--- Task statement ---
Of the entries that follow, how many lines hold the word "parameters"? Reply with the number only.
━━━━━━━━
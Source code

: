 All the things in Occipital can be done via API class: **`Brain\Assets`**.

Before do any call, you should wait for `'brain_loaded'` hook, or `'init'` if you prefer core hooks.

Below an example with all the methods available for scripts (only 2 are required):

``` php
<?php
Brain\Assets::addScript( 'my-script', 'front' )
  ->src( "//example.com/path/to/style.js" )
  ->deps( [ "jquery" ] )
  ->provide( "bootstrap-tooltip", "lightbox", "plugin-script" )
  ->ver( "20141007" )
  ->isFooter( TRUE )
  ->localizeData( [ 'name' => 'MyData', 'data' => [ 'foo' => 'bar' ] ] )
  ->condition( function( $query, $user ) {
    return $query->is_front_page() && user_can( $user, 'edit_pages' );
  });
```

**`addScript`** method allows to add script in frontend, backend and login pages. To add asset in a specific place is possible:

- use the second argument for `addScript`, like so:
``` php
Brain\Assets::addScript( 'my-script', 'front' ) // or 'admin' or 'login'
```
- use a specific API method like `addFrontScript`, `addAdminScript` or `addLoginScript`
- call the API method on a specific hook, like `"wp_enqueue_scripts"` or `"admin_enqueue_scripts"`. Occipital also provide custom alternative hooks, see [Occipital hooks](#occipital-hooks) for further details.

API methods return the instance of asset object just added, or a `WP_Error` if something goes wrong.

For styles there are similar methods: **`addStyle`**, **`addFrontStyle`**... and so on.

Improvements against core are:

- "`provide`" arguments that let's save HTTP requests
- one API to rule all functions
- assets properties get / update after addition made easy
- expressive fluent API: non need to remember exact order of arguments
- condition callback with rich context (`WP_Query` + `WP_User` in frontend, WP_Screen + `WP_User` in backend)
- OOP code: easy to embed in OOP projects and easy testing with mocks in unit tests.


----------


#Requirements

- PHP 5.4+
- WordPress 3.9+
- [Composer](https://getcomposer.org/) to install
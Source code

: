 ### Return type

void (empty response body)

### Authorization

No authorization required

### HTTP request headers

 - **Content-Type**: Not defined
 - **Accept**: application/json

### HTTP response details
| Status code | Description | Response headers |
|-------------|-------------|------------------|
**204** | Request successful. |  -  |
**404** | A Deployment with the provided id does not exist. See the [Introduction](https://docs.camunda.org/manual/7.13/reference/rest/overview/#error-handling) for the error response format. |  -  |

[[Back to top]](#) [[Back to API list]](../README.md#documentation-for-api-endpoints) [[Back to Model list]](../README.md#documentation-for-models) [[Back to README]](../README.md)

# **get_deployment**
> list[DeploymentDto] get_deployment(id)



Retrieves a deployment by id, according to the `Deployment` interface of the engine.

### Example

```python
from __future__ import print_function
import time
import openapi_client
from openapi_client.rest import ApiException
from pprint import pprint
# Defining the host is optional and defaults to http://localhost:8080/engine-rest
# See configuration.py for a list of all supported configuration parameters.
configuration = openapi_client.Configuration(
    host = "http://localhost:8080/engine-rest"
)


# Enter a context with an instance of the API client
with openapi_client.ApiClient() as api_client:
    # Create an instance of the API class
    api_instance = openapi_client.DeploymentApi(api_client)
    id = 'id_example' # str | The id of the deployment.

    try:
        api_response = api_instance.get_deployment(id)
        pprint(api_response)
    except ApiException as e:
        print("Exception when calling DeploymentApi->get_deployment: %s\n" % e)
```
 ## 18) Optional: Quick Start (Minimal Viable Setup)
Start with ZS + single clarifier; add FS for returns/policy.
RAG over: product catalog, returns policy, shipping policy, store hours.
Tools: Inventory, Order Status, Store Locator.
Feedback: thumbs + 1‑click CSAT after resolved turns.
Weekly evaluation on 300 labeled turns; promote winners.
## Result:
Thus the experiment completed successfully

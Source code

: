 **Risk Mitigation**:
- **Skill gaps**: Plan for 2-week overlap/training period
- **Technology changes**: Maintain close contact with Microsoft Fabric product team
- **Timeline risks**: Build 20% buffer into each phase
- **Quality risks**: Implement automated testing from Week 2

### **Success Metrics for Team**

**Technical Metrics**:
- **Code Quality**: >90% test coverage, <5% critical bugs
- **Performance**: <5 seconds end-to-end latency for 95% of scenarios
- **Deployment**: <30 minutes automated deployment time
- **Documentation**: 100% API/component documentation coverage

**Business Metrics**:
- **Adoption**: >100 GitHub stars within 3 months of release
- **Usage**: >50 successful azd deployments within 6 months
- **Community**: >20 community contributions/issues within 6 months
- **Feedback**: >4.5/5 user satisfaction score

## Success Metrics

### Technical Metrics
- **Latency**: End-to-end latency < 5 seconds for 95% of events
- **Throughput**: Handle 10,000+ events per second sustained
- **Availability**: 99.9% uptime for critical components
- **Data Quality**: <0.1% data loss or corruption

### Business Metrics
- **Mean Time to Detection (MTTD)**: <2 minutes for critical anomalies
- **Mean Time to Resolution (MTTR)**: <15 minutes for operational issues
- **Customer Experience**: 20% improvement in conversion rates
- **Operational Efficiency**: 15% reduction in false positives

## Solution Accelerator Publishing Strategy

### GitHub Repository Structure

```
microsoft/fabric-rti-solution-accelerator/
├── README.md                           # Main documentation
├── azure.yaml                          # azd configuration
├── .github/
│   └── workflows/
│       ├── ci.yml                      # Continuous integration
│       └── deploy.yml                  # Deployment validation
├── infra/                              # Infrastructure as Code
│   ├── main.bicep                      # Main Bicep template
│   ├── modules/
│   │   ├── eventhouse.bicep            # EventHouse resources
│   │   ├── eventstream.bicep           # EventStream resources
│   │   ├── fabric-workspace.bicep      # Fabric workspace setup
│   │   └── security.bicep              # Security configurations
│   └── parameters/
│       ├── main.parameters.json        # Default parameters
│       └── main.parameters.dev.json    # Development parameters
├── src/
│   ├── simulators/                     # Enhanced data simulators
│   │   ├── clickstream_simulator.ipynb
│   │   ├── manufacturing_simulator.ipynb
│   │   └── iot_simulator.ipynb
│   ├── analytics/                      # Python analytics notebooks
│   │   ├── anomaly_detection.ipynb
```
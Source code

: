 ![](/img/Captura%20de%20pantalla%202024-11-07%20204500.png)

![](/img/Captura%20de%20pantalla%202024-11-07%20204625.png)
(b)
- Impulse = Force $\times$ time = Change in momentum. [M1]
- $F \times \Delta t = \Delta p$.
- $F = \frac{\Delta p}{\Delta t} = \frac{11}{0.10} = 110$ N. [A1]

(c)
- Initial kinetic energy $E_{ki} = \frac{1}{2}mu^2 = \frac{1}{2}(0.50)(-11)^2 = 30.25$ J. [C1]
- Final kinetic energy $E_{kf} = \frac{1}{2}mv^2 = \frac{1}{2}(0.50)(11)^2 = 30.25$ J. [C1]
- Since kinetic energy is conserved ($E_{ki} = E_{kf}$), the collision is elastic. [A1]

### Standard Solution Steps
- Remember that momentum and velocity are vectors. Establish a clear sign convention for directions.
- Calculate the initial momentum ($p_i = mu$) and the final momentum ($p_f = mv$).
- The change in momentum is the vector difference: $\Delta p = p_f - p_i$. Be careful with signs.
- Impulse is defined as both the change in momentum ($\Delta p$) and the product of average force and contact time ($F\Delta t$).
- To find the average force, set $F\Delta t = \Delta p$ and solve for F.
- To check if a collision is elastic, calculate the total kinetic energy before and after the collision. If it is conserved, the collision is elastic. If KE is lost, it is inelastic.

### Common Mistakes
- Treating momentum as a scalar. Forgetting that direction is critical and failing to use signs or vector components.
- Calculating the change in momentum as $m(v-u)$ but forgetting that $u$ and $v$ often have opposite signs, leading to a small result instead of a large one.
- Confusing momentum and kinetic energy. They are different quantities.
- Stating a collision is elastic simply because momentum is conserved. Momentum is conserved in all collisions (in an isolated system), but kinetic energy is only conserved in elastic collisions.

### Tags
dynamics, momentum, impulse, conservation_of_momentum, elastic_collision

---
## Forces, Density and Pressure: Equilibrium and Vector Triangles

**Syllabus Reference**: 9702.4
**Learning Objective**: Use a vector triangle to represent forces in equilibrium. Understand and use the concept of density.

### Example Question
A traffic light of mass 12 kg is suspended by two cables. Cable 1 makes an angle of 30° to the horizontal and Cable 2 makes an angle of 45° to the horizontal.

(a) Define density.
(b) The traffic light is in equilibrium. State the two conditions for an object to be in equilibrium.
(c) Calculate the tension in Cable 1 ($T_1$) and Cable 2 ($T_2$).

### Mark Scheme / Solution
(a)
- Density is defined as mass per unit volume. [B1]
━━━━━━━━
--- Response area ---
4